En este instante se presentó Federico, el cual animado de mi misma idea traia en la mano su ya inútil puñal desenvainado. Ambos fuímos á juntarnos con Ernesto y Santiago á quienes encontrámos llorando, y al vernos se arrojaron á nuestros brazos. El inminente riesgo que acabábamos de correr les habia causado una angustia mortal y apénas podian convencerse por nuestros reiterados abrazos de que estábamos ilesos.

Nuestro primer cuidado despues de los primeros arranques de alborozo fue atizar el fuego é ir con teas á reconocer el lugar del combate: desde luego observámos el inanimado cuerpo de la pobre Bill tendido sobre el cadáver de su adversario, víctima de su valor y ejemplar de fidelidad, pero apénas pudímos reprimir un involuntario terror al ver la pareja real, que aun sin vida y por lo tanto inofensiva conservaba un resto de grandeza y majestad.

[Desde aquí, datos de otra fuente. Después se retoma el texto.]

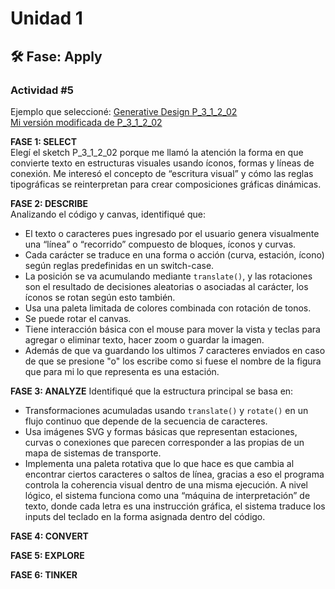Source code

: # Unidad 1  
  
## 🛠 Fase: Apply  
  
### Actividad #5  
Ejemplo que seleccioné: [Generative Design P_3_1_2_02](https://editor.p5js.org/generative-design/full/BJxQl5qqayE)  
[Mi versión modificada de P_3_1_2_02](https://editor.p5js.org/stellarkind/full/2jMKHCrJA)  
  
**FASE 1: SELECT**  
Elegí el sketch P_3_1_2_02 porque me llamó la atención la forma en que convierte texto en estructuras visuales usando íconos, formas y líneas de conexión. Me interesó el concepto de “escritura visual” y cómo las reglas tipográficas se reinterpretan para crear composiciones gráficas dinámicas. 
  
**FASE 2: DESCRIBE**  
Analizando el código y canvas, identifiqué que:
- El texto o caracteres pues ingresado por el usuario genera visualmente una “línea” o “recorrido” compuesto de bloques, íconos y curvas.
- Cada carácter se traduce en una forma o acción (curva, estación, ícono) según reglas predefinidas en un switch-case.
- La posición se va acumulando mediante ```translate()```, y las rotaciones son el resultado de decisiones aleatorias o asociadas al carácter, los íconos se rotan según esto también.
- Usa una paleta limitada de colores combinada con rotación de tonos.
- Se puede rotar el canvas.
- Tiene interacción básica con el mouse para mover la vista y teclas para agregar o eliminar texto, hacer zoom o guardar la imagen.
- Además de que va guardando los ultimos 7 caracteres enviados en caso de que se presione "o" los escribe como si fuese el nombre de la figura que para mi lo que representa es una estación.
  
**FASE 3: ANALYZE**
Identifiqué que la estructura principal se basa en:
- Transformaciones acumuladas usando ```translate()``` y ```rotate()``` en un flujo continuo que depende de la secuencia de caracteres.
- Usa imágenes SVG y formas básicas que representan estaciones, curvas o conexiones que parecen corresponder a las propias de un mapa de sistemas de transporte.
- Implementa una paleta rotativa que lo que hace es que cambia al encontrar ciertos caracteres o saltos de línea, gracias a eso el programa controla la coherencia visual dentro de una misma ejecución.
A nivel lógico, el sistema funciona como una “máquina de interpretación” de texto, donde cada letra es una instrucción gráfica, el sistema traduce los inputs del teclado en la forma asignada dentro del código.
  
**FASE 4: CONVERT**

  
**FASE 5: EXPLORE**

  
**FASE 6: TINKER**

—¡Qué bocaza! decia Ernesto alzando la cabeza del leon. ¡Si cabe en ella el cuerpo de un hombre!

—¡Pues y las garras! añadió Santiago, ¡con razon le llaman el rey de los animales!

—Verdad es, hijos mios, dije, y por lo tanto mayor debe ser nuestro reconocimiento á Dios que se ha dignado salvarnos otra vez, y porque ha dado al hombre suficiente fuerza y energía para triunfar de semejantes enemigos.